Vicdanı olanlar, vicdanlı olanlar, kara vicdanlı olmayanlar, yirmi şu kadar yıldır alkışlarıyla ve destekleriyle büyütüp besledikleri iktidarın, yaptıklarından ve yapmadıklarından ötürü elbette derin bir mahcubiyet duyuyorlar.
Ülke kaynaklarının belli kesimlere, asılsız ve usulsüz ihaleler yoluyla peşkeş çekilmesinden ötürü baş gösteren açlık ve sefalet sahneleri, artık herkesin diline düşen; 'bir kişiye tam dokuz, dokuz kişiye bir pul' tarzı taksimatlar yüzünde toplumun kılcal damarlarına doğru ilerleyen yoksulluklar, ister istemez hacımın da yüzüne çarpıyor ve ayaklarına dolaşıyor.
Memleketin dört bir köşesinden yükselen çığlıkları, sergilenen sefalet görüntülerini, her tarafı kasıp-kavuran çeteleşmeleri elbette onlar da duyuyorlar ve görüyorlar ve bütün bu olumsuzlukların yegâne müsebbibi olan iktidar partisine desteklerinden ötürü yüzleri kızarıyor.
İstiyorlar ki, hiç bir günün gündemi aynı kalmasın, saat saat değişsin de destekledikleri iktidar partisinin kötülükleri konuşulmasın.
Eski gündemin üstüne gelen her yeni gündemin diğerinden daha fazla yüz kızartıcı olması ise kambur üstüne kambur ekliyor.
Gündem değiştikçe hacım seviniyor çünkü artık dayanılmaz boyutlara ulaşmış olan yoksulluğun ve hazmedilemez rezilliklere baliğ olmuş yolsuzlukların hiç olmazsa belli bir zaman diliminde konuşulmayacağını, unutulacağını zannediyor.
Biraz da iktidar sözcülerinin ve yandaş medyanın marifetiyle saat saat değişmekte olan gündem hacımı ziyadesiyle memnun ediyor çünkü alkışladığı iktidar ve ortaklarının iki yüzlü tavırları biraz olsun gözden ırak olacağını düşünüyor.

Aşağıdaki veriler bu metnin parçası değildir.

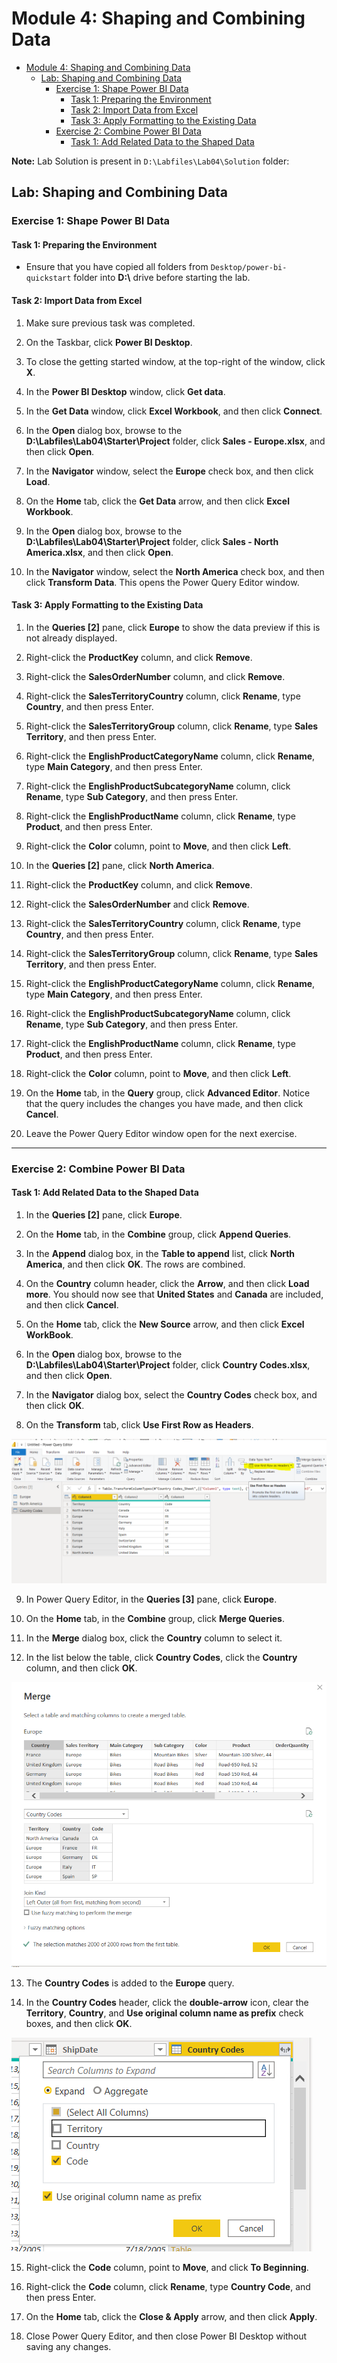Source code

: # Module 4: Shaping and Combining Data

- [Module 4: Shaping and Combining Data](#module-4-shaping-and-combining-data)
  - [Lab: Shaping and Combining Data](#lab-shaping-and-combining-data)
    - [Exercise 1: Shape Power BI Data](#exercise-1-shape-power-bi-data)
      - [Task 1: Preparing the Environment](#task-1-preparing-the-environment)
      - [Task 2: Import Data from Excel](#task-2-import-data-from-excel)
      - [Task 3: Apply Formatting to the Existing Data](#task-3-apply-formatting-to-the-existing-data)
    - [Exercise 2: Combine Power BI Data](#exercise-2-combine-power-bi-data)
      - [Task 1: Add Related Data to the Shaped Data](#task-1-add-related-data-to-the-shaped-data)

**Note:** Lab Solution is present in `D:\Labfiles\Lab04\Solution` folder:

## Lab: Shaping and Combining Data

### Exercise 1: Shape Power BI Data

#### Task 1: Preparing the Environment

- Ensure that you have copied all folders from `Desktop/power-bi-quickstart` folder into **D:\\** drive before starting the lab.

#### Task 2: Import Data from Excel

1. Make sure previous task was completed.

2. On the Taskbar, click **Power BI Desktop**.

3. To close the getting started window, at the top-right of the window, click **X**.

5. In the **Power BI Desktop** window, click **Get data**.

6. In the **Get Data** window, click **Excel Workbook**, and then click **Connect**.

7. In the **Open** dialog box, browse to the **D:\\Labfiles\\Lab04\\Starter\\Project** folder, click **Sales - Europe.xlsx**, and then click **Open**.

8. In the **Navigator** window, select the **Europe** check box, and then click **Load**.

9. On the **Home** tab, click the **Get Data** arrow, and then click **Excel Workbook**.

10. In the **Open** dialog box, browse to the **D:\\Labfiles\\Lab04\\Starter\\Project** folder, click **Sales - North America.xlsx**, and then click **Open**.

11. In the **Navigator** window, select the **North America** check box, and then click **Transform Data**. This opens the Power Query Editor window.

#### Task 3: Apply Formatting to the Existing Data

1. In the **Queries \[2\]** pane, click **Europe** to show the data preview if this is not already displayed.

2. Right-click the **ProductKey** column, and click **Remove**.

3. Right-click the **SalesOrderNumber** column, and click **Remove**.

4. Right-click the **SalesTerritoryCountry** column, click **Rename**, type **Country**, and then press Enter.

5. Right-click the **SalesTerritoryGroup** column, click **Rename**, type **Sales Territory**, and then press Enter.

6. Right-click the **EnglishProductCategoryName** column, click **Rename**, type **Main Category**, and then press Enter.

7. Right-click the **EnglishProductSubcategoryName** column, click **Rename**, type **Sub Category**, and then press Enter.

8. Right-click the **EnglishProductName** column, click **Rename**, type **Product**, and then press Enter.

9. Right-click the **Color** column, point to **Move**, and then click **Left**.

10. In the **Queries \[2\]** pane, click **North America**.

11. Right-click the **ProductKey** column, and click **Remove**.

12. Right-click the **SalesOrderNumber** and click **Remove**.

13. Right-click the **SalesTerritoryCountry** column, click **Rename**, type **Country**, and then press Enter.

14. Right-click the **SalesTerritoryGroup** column, click **Rename**, type **Sales Territory**, and then press Enter.

15. Right-click the **EnglishProductCategoryName** column, click **Rename**, type **Main Category**, and then press Enter.

16. Right-click the **EnglishProductSubcategoryName** column, click **Rename**, type **Sub Category**, and then press Enter.

17. Right-click the **EnglishProductName** column, click **Rename**, type **Product**, and then press Enter.

18. Right-click the **Color** column, point to **Move**, and then click **Left**.

19. On the **Home** tab, in the **Query** group, click **Advanced Editor**. Notice that the query includes the changes you have made, and then click **Cancel**.

20. Leave the Power Query Editor window open for the next exercise.

---

### Exercise 2: Combine Power BI Data

#### Task 1: Add Related Data to the Shaped Data

1. In the **Queries \[2\]** pane, click **Europe**.

2. On the **Home** tab, in the **Combine** group, click **Append Queries**.

3. In the **Append** dialog box, in the **Table to append** list, click **North America**, and then click **OK**. The rows are combined.

4. On the **Country** column header, click the **Arrow**, and then click **Load** **more**. You should now see that **United States** and **Canada** are included, and then click **Cancel**.

5. On the **Home** tab, click the **New Source** arrow, and then click **Excel WorkBook**.

6. In the **Open** dialog box, browse to the **D:\\Labfiles\\Lab04\\Starter\\Project** folder, click **Country Codes.xlsx**, and then click **Open**.

7. In the **Navigator** dialog box, select the **Country Codes** check box, and then click **OK**.

8. On the **Transform** tab, click **Use First Row as Headers**.

![](./images/5.png)

9. In Power Query Editor, in the **Queries \[3\]** pane, click **Europe**.

10. On the **Home** tab, in the **Combine** group, click **Merge Queries**.

11. In the **Merge** dialog box, click the **Country** column to select it.

12. In the list below the table, click **Country Codes**, click the **Country** column, and then click **OK**.

![](./images/6.png)

13. The **Country Codes** is added to the **Europe** query.

14. In the **Country Codes** header, click the **double-arrow** icon, clear the **Territory**, **Country**, and **Use original column name as prefix** check boxes, and then click **OK**.

![](./images/7.png)

15. Right-click the **Code** column, point to **Move**, and click **To Beginning**.

16. Right-click the **Code** column, click **Rename**, type **Country Code**, and then press Enter.

17. On the **Home** tab, click the **Close & Apply** arrow, and then click **Apply**.

18. Close Power Query Editor, and then close Power BI Desktop without saving any changes.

Mesela, her fırsatta ve her vesile ile dillerine doladıkları, güya sahip çıktıkları mazlum Filistin meselesinde sergiledikleri iki yüzlü halleri hacımı da aşırı rahatsız ettiği için, her yeni günde; 'bugün bir şey olsa da Gazze konuşulmasa' diye içten içe dua ediyor, çünkü her açıklama, her görüntü iktidarın bu konudaki iki yüzlülüğünü açıkça ortaya koyuyor.
Bir yılı aşkın bir süreden beri Gazze'de devam eden, ardından Lübnan'a da sıçrayan soykırımcı İsrail'in işlediği cinayetler, katlettiği yüz binler ortada iken, daha yeni, daha dün, İzmit ve İstanbul/ Anbarlı limanından basına yansıyan İsrail gemilerini protesto görüntüleri, havaya ateş açarak itirazları susturma teşebbüsleri bir kez daha ispat etti ki, iktidarın bütün söz vermelerine rağmen katil İsrail ile ticaret sonlandırılmamış ve tüm hızıyla devam ediyor.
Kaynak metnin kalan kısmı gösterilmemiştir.